- Pictures paired with source code:
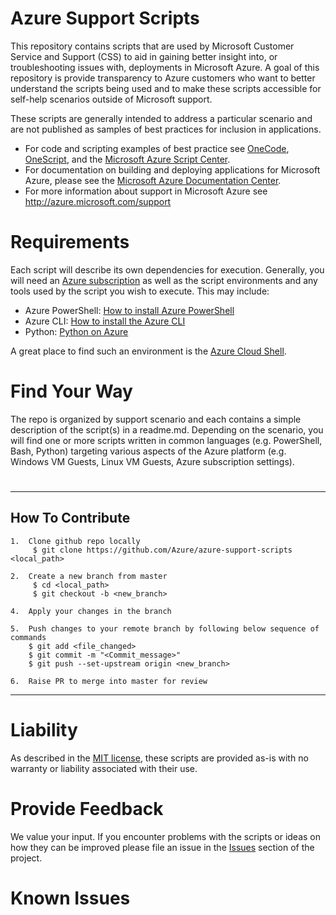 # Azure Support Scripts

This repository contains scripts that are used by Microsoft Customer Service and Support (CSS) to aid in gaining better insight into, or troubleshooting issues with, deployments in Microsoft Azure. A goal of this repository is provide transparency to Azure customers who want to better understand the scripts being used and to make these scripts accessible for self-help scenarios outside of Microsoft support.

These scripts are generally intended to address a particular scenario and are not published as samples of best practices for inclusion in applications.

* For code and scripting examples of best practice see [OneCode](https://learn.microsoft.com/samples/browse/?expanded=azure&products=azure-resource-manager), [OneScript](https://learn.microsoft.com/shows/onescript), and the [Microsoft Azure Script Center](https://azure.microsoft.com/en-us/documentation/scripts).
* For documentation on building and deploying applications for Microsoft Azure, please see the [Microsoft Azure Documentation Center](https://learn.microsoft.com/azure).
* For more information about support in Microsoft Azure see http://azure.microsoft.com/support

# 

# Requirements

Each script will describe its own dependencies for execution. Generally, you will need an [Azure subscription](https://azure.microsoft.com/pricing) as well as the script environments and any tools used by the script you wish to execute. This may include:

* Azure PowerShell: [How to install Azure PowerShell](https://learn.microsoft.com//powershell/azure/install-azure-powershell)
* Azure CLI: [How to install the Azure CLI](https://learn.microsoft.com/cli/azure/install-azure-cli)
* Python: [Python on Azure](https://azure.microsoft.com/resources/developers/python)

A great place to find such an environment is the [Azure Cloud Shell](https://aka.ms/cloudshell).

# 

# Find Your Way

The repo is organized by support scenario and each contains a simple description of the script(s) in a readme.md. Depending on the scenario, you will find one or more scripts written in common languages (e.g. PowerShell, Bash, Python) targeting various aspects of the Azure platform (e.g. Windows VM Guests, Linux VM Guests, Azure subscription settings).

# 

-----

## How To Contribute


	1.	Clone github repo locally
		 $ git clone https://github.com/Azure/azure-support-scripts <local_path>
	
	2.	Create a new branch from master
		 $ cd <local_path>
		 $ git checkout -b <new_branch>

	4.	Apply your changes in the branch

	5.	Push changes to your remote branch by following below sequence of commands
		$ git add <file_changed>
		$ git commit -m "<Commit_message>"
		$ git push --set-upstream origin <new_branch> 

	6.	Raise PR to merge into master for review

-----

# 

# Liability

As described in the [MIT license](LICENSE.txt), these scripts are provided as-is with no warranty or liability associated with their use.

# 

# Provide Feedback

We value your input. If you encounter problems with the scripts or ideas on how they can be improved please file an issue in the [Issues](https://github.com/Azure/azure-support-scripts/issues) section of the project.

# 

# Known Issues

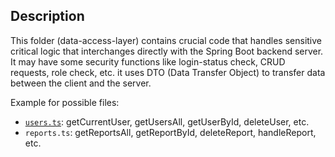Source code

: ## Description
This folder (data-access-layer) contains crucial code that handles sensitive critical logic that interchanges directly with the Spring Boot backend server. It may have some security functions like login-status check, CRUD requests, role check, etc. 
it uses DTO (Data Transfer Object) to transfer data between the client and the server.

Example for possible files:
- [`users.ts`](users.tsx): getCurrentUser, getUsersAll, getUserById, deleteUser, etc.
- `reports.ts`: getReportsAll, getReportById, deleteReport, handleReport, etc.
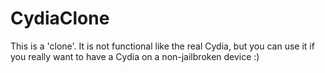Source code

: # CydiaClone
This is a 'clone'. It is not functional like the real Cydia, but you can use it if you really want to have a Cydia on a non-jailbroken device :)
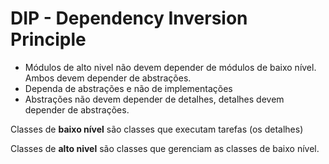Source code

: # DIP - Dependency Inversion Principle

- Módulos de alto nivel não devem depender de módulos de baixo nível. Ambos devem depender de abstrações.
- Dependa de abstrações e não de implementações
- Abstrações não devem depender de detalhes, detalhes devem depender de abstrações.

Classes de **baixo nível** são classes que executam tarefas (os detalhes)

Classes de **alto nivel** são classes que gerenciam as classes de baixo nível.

- YOUR TASK: Give an exact copy of the entries, excluding all pictures.

- OUTPUT BELOW:
 # Azure Support Scripts

This repository contains scripts that are used by Microsoft Customer Service and Support (CSS) to aid in gaining better insight into, or troubleshooting issues with, deployments in Microsoft Azure. A goal of this repository is provide transparency to Azure customers who want to better understand the scripts being used and to make these scripts accessible for self-help scenarios outside of Microsoft support.

These scripts are generally intended to address a particular scenario and are not published as samples of best practices for inclusion in applications.

* For code and scripting examples of best practice see [OneCode](https://learn.microsoft.com/samples/browse/?expanded=azure&products=azure-resource-manager), [OneScript](https://learn.microsoft.com/shows/onescript), and the [Microsoft Azure Script Center](https://azure.microsoft.com/en-us/documentation/scripts).
* For documentation on building and deploying applications for Microsoft Azure, please see the [Microsoft Azure Documentation Center](https://learn.microsoft.com/azure).
* For more information about support in Microsoft Azure see http://azure.microsoft.com/support

# 

# Requirements

Each script will describe its own dependencies for execution. Generally, you will need an [Azure subscription](https://azure.microsoft.com/pricing) as well as the script environments and any tools used by the script you wish to execute. This may include:

* Azure PowerShell: [How to install Azure PowerShell](https://learn.microsoft.com//powershell/azure/install-azure-powershell)
* Azure CLI: [How to install the Azure CLI](https://learn.microsoft.com/cli/azure/install-azure-cli)
* Python: [Python on Azure](https://azure.microsoft.com/resources/developers/python)

A great place to find such an environment is the [Azure Cloud Shell](https://aka.ms/cloudshell).

# 

# Find Your Way

The repo is organized by support scenario and each contains a simple description of the script(s) in a readme.md. Depending on the scenario, you will find one or more scripts written in common languages (e.g. PowerShell, Bash, Python) targeting various aspects of the Azure platform (e.g. Windows VM Guests, Linux VM Guests, Azure subscription settings).

# 

-----

## How To Contribute


	1.	Clone github repo locally
		 $ git clone https://github.com/Azure/azure-support-scripts <local_path>
	
	2.	Create a new branch from master
		 $ cd <local_path>
		 $ git checkout -b <new_branch>

	4.	Apply your changes in the branch

	5.	Push changes to your remote branch by following below sequence of commands
		$ git add <file_changed>
		$ git commit -m "<Commit_message>"
		$ git push --set-upstream origin <new_branch> 

	6.	Raise PR to merge into master for review

-----

# 

# Liability

As described in the [MIT license](LICENSE.txt), these scripts are provided as-is with no warranty or liability associated with their use.

# 

# Provide Feedback

We value your input. If you encounter problems with the scripts or ideas on how they can be improved please file an issue in the [Issues](https://github.com/Azure/azure-support-scripts/issues) section of the project.

# 

# Known Issues

Source code

: ## Description
This folder (data-access-layer) contains crucial code that handles sensitive critical logic that interchanges directly with the Spring Boot backend server. It may have some security functions like login-status check, CRUD requests, role check, etc. 
it uses DTO (Data Transfer Object) to transfer data between the client and the server.

Example for possible files:
- [`users.ts`](users.tsx): getCurrentUser, getUsersAll, getUserById, deleteUser, etc.
- `reports.ts`: getReportsAll, getReportById, deleteReport, handleReport, etc.
Source code

: # CydiaClone
This is a 'clone'. It is not functional like the real Cydia, but you can use it if you really want to have a Cydia on a non-jailbroken device :)
Source code

: # DIP - Dependency Inversion Principle

- Módulos de alto nivel não devem depender de módulos de baixo nível. Ambos devem depender de abstrações.
- Dependa de abstrações e não de implementações
- Abstrações não devem depender de detalhes, detalhes devem depender de abstrações.

Classes de **baixo nível** são classes que executam tarefas (os detalhes)

Classes de **alto nivel** são classes que gerenciam as classes de baixo nível.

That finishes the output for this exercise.